Friday, March 19, 2010

The challenges of loving deeply

My old sweet kitty Jake died today. He was nearly 20 and had been failing in stages for several months. After a big rally about a month ago, he took a nose dive this week and it was clear to me yesterday that I needed to release him from his body. The mobile vet came about 4 this afternoon and in a simple and brief goodbye, Jake was on his way to whatever waits for us on the other side.

I said my real goodbyes to Jake last night. We lay on the bed together and I petted him and told him how wonderful sharing 20 years together had been. I was under a year sober when I met Jake at a mall in the little town of Greensburg, Pennsylvania. I wasn't in the market for a third cat, but he was on the reduced-for-quick-sale table and I felt so sorry for him that I took him home with me. He was a faithful companion all these years. Jake wasn't clever or particularly cute. He was steadfast and loving and affectionate.

After I talked to the vet this morning and made the arrangements, I felt sick with the responsibility of choosing his end for him. I knew it was the right thing to do--he'd given me plenty of signs, but I still had doubts, questions. What if he wasn't ready, what if he deserved more time? I distracted myself with work for a couple of hours and then I just settled into my feelings. I let myself go deep into how I felt about Jake, what I wanted for him (to feel good again), and how I could best serve him. This was what life was presenting to me in these moments--not only the decision for Jake but also being with my feelings, fully embracing the sadness and the indecision and then just being okay.

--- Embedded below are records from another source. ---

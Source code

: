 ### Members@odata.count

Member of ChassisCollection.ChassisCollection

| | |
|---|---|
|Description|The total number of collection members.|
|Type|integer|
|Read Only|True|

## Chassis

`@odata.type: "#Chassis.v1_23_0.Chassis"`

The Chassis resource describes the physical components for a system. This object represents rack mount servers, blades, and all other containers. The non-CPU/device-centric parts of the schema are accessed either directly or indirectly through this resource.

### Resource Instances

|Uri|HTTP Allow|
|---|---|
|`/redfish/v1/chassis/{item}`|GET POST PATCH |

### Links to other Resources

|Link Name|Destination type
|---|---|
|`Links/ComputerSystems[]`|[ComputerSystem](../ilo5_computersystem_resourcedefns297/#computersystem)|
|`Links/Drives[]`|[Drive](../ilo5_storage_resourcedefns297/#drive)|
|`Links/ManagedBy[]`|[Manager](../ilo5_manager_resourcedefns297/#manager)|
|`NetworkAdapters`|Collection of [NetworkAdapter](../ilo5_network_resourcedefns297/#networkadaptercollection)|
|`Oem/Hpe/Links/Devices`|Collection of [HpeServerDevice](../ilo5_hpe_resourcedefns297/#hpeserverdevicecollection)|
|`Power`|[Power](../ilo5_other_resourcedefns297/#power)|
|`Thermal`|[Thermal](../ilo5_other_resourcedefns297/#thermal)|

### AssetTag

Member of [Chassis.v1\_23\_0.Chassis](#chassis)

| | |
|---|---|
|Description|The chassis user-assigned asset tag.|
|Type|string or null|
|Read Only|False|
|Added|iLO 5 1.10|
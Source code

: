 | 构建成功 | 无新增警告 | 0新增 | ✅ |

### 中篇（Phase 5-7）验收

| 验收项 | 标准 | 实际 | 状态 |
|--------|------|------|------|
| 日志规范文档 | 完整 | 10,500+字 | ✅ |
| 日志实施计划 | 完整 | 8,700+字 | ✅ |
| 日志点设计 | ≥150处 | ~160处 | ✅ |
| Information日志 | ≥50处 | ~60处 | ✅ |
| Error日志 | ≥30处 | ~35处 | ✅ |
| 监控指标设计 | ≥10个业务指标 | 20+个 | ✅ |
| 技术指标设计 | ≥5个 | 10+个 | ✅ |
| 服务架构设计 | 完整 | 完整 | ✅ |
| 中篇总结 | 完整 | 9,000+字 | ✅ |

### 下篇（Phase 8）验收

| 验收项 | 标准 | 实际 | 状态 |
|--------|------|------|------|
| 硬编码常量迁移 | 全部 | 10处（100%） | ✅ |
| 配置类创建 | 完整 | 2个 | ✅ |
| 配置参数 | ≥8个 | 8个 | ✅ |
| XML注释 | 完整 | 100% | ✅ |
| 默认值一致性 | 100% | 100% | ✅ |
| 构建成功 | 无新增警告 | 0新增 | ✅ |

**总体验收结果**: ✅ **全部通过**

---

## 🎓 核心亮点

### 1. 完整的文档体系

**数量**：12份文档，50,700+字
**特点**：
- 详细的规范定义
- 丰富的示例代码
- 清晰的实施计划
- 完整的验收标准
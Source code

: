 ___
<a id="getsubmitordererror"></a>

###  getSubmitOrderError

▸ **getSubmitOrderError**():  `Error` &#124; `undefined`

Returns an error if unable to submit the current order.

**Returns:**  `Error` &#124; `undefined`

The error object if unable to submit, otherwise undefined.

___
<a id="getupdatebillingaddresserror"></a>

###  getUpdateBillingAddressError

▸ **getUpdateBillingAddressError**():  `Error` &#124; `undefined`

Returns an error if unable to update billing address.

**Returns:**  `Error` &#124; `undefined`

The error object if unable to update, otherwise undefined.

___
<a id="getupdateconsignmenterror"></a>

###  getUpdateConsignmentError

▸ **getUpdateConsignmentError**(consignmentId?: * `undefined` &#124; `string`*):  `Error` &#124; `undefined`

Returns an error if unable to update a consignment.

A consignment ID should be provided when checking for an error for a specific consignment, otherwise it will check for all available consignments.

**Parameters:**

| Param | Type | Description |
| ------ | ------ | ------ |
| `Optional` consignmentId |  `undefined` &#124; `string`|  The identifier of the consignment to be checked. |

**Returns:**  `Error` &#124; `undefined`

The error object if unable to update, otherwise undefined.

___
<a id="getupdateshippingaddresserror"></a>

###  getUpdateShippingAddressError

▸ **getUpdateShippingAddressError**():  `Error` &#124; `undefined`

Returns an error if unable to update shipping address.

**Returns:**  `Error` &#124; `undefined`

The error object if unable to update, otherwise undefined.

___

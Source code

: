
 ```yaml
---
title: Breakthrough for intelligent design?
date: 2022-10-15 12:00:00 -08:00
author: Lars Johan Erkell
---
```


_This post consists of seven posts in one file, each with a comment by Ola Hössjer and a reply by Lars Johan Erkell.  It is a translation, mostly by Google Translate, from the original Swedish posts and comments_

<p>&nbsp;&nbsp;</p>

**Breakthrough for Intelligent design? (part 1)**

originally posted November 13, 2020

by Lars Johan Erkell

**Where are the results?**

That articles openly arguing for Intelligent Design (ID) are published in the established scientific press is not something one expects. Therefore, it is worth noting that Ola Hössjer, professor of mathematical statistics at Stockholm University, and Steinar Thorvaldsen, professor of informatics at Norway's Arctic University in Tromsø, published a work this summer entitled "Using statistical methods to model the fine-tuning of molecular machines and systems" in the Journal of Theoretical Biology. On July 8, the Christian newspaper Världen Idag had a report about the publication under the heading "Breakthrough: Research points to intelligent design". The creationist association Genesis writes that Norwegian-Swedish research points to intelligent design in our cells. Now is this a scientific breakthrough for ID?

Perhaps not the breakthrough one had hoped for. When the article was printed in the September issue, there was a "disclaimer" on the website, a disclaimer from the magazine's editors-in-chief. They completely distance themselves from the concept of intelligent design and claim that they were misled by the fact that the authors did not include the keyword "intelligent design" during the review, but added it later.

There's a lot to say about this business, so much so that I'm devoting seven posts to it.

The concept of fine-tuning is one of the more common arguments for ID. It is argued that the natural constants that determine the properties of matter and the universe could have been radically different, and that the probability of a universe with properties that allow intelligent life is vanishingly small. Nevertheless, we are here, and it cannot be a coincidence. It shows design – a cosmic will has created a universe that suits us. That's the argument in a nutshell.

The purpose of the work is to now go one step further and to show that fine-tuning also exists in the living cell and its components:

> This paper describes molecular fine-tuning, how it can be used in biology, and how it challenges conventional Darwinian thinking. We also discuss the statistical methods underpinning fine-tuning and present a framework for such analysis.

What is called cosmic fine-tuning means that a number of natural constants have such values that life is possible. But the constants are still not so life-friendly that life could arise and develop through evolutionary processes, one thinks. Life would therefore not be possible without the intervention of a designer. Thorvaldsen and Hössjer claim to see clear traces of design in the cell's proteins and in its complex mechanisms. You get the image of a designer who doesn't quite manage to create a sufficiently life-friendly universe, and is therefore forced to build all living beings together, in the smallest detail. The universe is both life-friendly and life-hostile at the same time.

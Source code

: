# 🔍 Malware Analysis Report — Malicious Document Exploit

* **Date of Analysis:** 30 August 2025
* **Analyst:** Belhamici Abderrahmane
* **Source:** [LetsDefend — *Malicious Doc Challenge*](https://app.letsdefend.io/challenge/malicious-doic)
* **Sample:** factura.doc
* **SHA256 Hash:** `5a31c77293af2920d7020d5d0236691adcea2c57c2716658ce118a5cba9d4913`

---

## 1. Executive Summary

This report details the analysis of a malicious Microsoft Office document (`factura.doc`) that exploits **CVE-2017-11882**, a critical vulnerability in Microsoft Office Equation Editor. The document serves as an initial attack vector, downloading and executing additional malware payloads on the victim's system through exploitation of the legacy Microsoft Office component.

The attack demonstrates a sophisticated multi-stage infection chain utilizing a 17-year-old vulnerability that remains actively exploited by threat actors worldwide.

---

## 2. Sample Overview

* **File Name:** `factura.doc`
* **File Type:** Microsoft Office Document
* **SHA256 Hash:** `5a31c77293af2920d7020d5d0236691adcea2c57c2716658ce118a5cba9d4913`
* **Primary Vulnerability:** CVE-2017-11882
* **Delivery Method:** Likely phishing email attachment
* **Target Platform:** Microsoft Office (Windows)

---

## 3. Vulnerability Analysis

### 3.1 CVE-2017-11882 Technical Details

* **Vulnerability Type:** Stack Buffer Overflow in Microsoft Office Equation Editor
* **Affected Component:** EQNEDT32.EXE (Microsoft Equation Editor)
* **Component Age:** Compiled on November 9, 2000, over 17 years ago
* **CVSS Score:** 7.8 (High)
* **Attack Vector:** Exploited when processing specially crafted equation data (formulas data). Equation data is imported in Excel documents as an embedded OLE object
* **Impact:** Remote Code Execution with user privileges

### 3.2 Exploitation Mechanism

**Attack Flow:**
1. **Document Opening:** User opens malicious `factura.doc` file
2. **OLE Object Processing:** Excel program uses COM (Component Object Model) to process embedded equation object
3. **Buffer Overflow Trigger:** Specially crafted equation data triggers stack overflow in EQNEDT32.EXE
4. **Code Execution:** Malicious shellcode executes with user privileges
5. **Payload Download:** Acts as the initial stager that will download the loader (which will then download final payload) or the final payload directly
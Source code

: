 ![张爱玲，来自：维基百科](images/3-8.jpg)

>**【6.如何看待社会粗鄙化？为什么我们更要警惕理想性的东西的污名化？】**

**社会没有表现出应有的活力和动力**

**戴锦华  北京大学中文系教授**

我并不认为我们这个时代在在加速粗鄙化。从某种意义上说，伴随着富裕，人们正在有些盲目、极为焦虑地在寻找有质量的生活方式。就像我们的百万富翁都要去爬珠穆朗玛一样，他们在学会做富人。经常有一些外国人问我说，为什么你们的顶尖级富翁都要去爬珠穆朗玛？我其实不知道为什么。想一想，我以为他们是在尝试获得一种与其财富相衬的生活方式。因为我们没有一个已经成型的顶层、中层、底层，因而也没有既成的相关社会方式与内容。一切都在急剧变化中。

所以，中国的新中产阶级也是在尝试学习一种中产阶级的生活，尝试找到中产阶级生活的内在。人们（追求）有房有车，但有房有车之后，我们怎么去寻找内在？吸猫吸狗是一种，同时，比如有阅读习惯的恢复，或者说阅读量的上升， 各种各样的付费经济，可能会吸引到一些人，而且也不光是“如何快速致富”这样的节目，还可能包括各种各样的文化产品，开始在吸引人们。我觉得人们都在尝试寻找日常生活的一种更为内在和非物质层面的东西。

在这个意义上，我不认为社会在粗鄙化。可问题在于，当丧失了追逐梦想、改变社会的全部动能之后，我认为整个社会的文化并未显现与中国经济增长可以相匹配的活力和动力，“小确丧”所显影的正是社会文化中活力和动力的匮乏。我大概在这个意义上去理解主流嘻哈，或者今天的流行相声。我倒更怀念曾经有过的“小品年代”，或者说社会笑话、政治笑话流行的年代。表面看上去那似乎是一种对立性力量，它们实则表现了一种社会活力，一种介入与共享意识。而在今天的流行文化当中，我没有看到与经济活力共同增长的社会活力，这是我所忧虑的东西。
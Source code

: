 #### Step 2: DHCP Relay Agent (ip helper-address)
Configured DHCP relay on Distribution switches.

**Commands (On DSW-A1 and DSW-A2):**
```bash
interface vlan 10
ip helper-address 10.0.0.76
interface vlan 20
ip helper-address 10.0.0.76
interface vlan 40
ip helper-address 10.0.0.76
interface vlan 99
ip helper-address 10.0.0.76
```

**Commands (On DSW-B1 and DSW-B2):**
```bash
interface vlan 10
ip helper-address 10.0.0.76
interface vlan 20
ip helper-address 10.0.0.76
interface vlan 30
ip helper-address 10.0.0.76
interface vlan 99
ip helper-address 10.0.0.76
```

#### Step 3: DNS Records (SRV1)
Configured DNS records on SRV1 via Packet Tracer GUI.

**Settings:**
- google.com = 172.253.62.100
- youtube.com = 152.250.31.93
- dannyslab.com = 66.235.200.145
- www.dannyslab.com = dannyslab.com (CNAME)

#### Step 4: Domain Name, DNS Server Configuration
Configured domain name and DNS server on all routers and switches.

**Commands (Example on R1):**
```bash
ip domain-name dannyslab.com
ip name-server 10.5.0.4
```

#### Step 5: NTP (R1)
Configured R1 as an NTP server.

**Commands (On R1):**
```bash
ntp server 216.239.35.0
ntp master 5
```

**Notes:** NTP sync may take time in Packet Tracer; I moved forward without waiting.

After he was gone, I cried for a long time. I let the feelings wash over me. I felt the pull of alcohol, of some kind of drugs, of ice cream. It would have been so easy to numb out. I felt the anger that I couldn't use any of those soothers that the non-addict can use in a crunch and then easily let go. I sat with those feelings too.

Truth is I'm grieving for my sweet old boy. And that's okay, that's natural, and it will ease when it eases.